De Profundis Europa

De Profundis Europa

L’età della globalizzazione potrebbe diventare quella delle pandemie? Certo che sì. Come un collasso finanziario in un nodo del sistema contagia l’ intero in tempi infinitamente più rapidi che nel passato, come una guerra, una carestia, una crisi mettono in movimento interi popoli che premono su frontiere sempre più virtuali, lo stesso è inevitabile avvenga per le malattie infettive. Natura matrigna perciò?

No, cecità culturale e politica. Non eravamo stati forse “avvisati” del trauma finanziario che blocca lo sviluppo economico e sociale dell’ Occidente dal 2007-2008? Occorreva grande fantasia per comprendere che il modo in cui siamo intervenuti in Iraq, in Siria, in Libia avrebbe se non generato, certo moltiplicato i disperati flussi migratori di questi anni? È diverso ora per il corona-virus? Fino a un certo punto.

L’Organizzazione mondiale della sanità (Who – appunto, chi è? Chi la conosce nei palazzi del potere?) da molti anni ha lanciato l’allarme. Le modifiche radicali dell’ambiente, la deforestazione, gli allevamenti intensivi, l’uso massiccio di antibiotici per gli animali (con conseguente resistenza all’ antibiotico nell’uomo), il commercio illegale di fauna viva cosi come di carni o parti di animale, costituiscono una serie di cause precisamente documentabili per l’emergenza di gravissime pandemie.

In un incontro della Who del 2018 l’esplodere di un’Epidemia X esattamente con le caratteristiche (e sembra anche la genesi) del corona-virus era stata prevista. Evola, Sars, Mers non avevano insegnato nulla. Lo staffilococco aureo aveva fatto 7000 morti in Europa nel 2015; nello stesso anno 33000 persone avevano perso la vita per infezioni resistenti alle cure. Quando in Cina o in Corea trovano un’ infezione in un allevamento, altro non sanno fare che prendere in massa gli animali, cacciarli in una fossa e bruciarli vivi.

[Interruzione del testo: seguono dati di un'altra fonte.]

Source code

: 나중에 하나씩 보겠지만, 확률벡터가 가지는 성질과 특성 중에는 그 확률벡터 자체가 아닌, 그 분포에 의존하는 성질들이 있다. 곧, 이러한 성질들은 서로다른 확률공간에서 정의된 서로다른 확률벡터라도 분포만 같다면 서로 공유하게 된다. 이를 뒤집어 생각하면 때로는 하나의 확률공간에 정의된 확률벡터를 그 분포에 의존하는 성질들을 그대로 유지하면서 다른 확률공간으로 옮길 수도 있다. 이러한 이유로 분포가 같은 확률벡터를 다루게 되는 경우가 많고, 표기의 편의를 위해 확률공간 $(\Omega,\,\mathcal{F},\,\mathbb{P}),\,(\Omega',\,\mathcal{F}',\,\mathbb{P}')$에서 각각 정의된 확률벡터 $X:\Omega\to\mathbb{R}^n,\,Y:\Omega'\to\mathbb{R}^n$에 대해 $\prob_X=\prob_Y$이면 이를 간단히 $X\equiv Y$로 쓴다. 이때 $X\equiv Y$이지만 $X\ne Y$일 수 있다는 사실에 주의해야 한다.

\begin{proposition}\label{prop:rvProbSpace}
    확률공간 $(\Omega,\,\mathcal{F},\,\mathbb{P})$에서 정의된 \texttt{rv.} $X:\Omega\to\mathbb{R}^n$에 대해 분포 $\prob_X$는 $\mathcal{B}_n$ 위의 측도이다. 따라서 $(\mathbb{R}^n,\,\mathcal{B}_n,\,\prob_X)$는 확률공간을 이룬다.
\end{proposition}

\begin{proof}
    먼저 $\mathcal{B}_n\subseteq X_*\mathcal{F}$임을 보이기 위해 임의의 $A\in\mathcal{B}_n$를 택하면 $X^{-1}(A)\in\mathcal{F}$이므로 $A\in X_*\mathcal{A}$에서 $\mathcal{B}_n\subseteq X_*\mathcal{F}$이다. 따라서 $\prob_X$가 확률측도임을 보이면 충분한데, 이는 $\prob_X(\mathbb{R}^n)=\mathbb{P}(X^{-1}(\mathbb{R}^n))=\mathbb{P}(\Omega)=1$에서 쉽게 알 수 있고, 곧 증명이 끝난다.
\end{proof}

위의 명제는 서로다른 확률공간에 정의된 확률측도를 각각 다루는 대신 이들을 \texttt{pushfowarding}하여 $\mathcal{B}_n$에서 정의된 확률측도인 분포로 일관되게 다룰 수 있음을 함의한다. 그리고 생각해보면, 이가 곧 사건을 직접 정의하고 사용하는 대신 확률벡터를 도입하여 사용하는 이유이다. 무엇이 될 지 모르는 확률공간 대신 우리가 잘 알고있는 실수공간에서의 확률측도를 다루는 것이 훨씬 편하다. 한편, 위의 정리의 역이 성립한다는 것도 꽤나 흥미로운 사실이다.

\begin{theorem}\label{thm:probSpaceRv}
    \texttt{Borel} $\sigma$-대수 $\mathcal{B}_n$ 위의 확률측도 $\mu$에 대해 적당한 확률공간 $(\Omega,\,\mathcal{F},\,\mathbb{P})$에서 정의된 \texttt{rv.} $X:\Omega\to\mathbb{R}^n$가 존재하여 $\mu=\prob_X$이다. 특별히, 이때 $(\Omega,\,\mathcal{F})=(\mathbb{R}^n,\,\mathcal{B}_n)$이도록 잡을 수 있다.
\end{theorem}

Si vedano in rete le agghiaccianti immagini di stragi di maiali, in violazione tra l’altro di leggi internazionali sottoscritte dai vari Stati. Di tutto questo pochi o nessuno stanno a parlare; solo l’ emergenza la fa da padrona, come per le crisi finanziarie e sociali, e per l’immigrazione. (Emergenza perenne, che alla fine “sospenderà” parlamenti e elezioni, o ne dimostrerà l’inefficacia è questa la tendenza generale? Fondamentale discorso che non possiamo qui svolgere).

Nessuna analisi di lungo periodo, nessuna coscienza dei pericoli (così come delle grandi opportunità) che fisiologicamente appartengono all’ epoca in cui ci tocca di vivere. Strategie totalmente inadeguate. Si attende che il male arrivi, e poi a caccia di cure e vaccini. Gli scienziati prevedono e ammoniscono invano. Voci che chiamano nel deserto. Se ne invoca l’ aiuto nell’emergenza, e poi via a tagliare di nuovo per formazione, ricerca, posti letto, ecc. Tanto nessuno sa e quel che si sa si dimentica

Di una politica incapace di essere all’altezza del mondo globale, di sapere e di prevedere, l’Europa ha fatto sfoggio in questa crisi più ancora che nelle precedenti. Ed è cosa incredibile a pensarci, poiché questa volta non si trattava di egoismi locali, psicologicamente anche spiegabili se non giustificabili, come nel caso di difendere il proprio bilancio a scapito dell’”amico” o i sacri confini della patria dalla presunta invasione dell’ alieno – no, questa volta si trattava di un’epidemia in corso e necessariamente destinata a coinvolgerci più o meno, prima o poi, tutti.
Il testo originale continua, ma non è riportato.